Ce que j’ai toujours aimé dans la fête de Souccot, c’est la Mitsva des Quatre Espèces qu’on accomplit chaque jour (sauf Chabbat) en prononçant la bénédiction et en secouant – délicatement – le Loulav (branche de palmier, comparé à une colonne vertébrale), les Aravot (branches de saule dont les feuilles ressemblent à la bouche), les Hadassim (feuilles de myrte semblables à l’œil) et l’Etrog (cédrat symbolisant le cœur).

Le Rabbi nous a demandé de proposer à tout Juif d’accomplir cette Mitsva et, à l’approche de mes vingt ans, je décidai de surmonter ma timidité : oui, j’allais avoir l’audace (symbolisée par le Loulav, bien droit) de m’approcher d’autres Juifs, cœur à cœur (c’est le message de l’Etrog n’est-ce pas ?), de leur parler avec ma bouche (mes Aravot) et de les regarder droit dans les yeux (avec mes Hadassim) pour que ces Juifs que je rencontrerai soient aussi heureux que moi d’accomplir la Volonté de D.ieu et s’unissent avec une Mitsva.

Au début, la première personne qui me dit NON me déstabilisa : trop occupé ou gêné de ne pas connaître la bénédiction… que sais-je. Je décidai alors de me rendre dans les hôpitaux et les maisons de retraite : c’était avant que les règles d’entrée ne deviennent très strictes.

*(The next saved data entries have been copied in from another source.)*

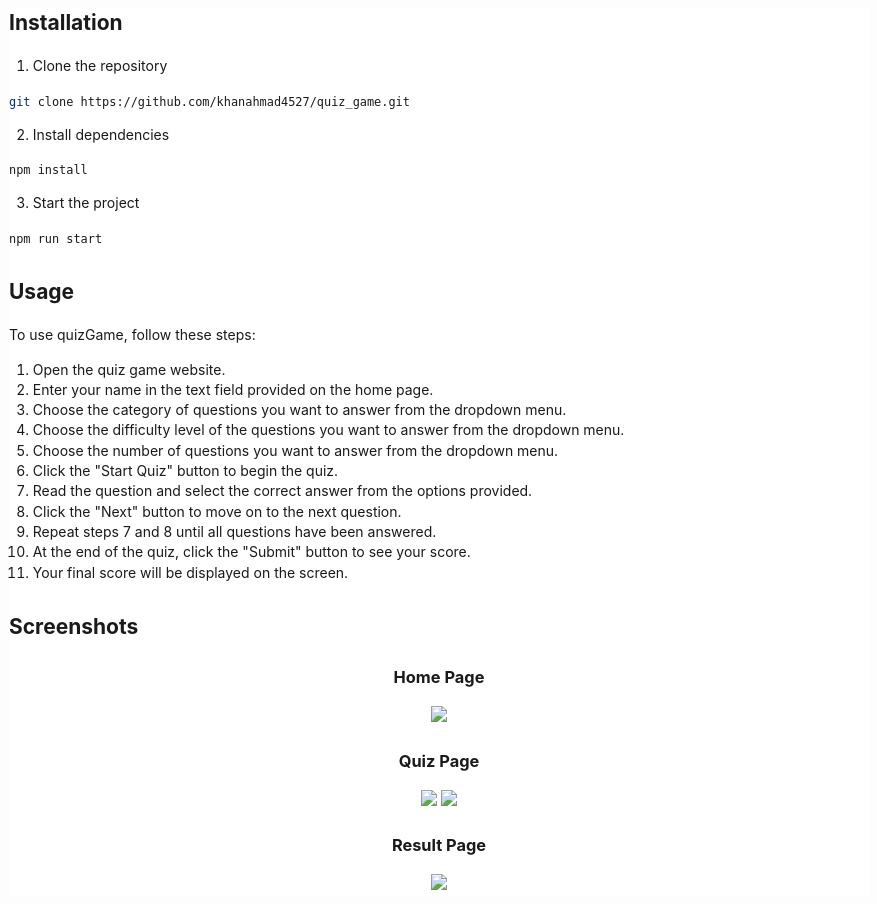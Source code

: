 ## Installation

1. Clone the repository

```bash
git clone https://github.com/khanahmad4527/quiz_game.git
```
2. Install dependencies

```bash
npm install
```
3. Start the project

```bash
npm run start
```

## Usage

To use quizGame, follow these steps:

1. Open the quiz game website.
2. Enter your name in the text field provided on the home page.
3. Choose the category of questions you want to answer from the dropdown menu.
4. Choose the difficulty level of the questions you want to answer from the dropdown menu.
5. Choose the number of questions you want to answer from the dropdown menu.
6. Click the "Start Quiz" button to begin the quiz.
7. Read the question and select the correct answer from the options provided.
8. Click the "Next" button to move on to the next question.
9. Repeat steps 7 and 8 until all questions have been answered.
10. At the end of the quiz, click the "Submit" button to see your score.
11. Your final score will be displayed on the screen.



## Screenshots

<div align="center">
  <h3>Home Page</h3>
  <img src="https://res.cloudinary.com/dalqx198y/image/upload/v1683266520/Screenshot_429_oejkju.png" width="500">
</div>

<div align="center">
  <h3>Quiz Page</h3>
  <img src="https://res.cloudinary.com/dalqx198y/image/upload/v1683266516/Screenshot_431_k3zzo8.png" width="500">
  <img src="https://res.cloudinary.com/dalqx198y/image/upload/v1683266516/Screenshot_432_wzchip.png" width="500">
</div>

<div align="center">
  <h3>Result Page</h3>
  <img src="https://res.cloudinary.com/dalqx198y/image/upload/v1683266516/Screenshot_433_mcnipl.png" width="500">
</div>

D’abord je limitai mes visites à des personnes que je connaissais ou qui m’avaient été recommandées par des amis. Puis, petit à petit, j’élargis le cercle avec les voisins de chambre et même avec les médecins et infirmières que je croisais dans l’ascenseur. Une fois, j’ai rencontré un médecin et je l’ai accompagné jusqu’au onzième étage parce qu’il m’avait fallu plus de temps que d’habitude pour obtenir son accord et le convaincre de prononcer la bénédiction en secouant le Loulav…

Puis vinrent les miracles. Une fois, j’entrai dans une chambre où une visiteuse se tenait près d’un malade apparemment très malade. Je me présentai et la femme me prévint : «Inutile d’essayer, cela fait un an qu’il ne parle plus !». Nullement impressionné, je répondis doucement : «Ce n’est pas grave, je vais juste placer le Loulav dans sa main !». Le croirez-vous ? En tenant ainsi le Loulav, l’homme se mit de lui-même à réciter la bénédiction ! Toutes les personnes présentes poussèrent un cri d’étonnement et la dame éclata en sanglots. Je sortis de la chambre sur la pointe des pieds…

Une autre fois, je rencontrai un jeune homme aveugle d’Afrique du sud. Je ne me souviens même pas s’il parlait anglais. En tous cas, il portait un nom juif et je lui ai mis le Loulav dans les mains. Il a immédiatement compris de quoi il s’agissait et a récité la bénédiction après moi, mot à mot. Quand il me rendit le Loulav, il se mit à verser des torrents de larmes. Apparemment, ce geste qu’il n’avait pas accompli depuis de nombreuses années l’avait submergé d’émotion. Ému moi aussi, je me mis à pleurer avec lui pendant dix bonnes minutes !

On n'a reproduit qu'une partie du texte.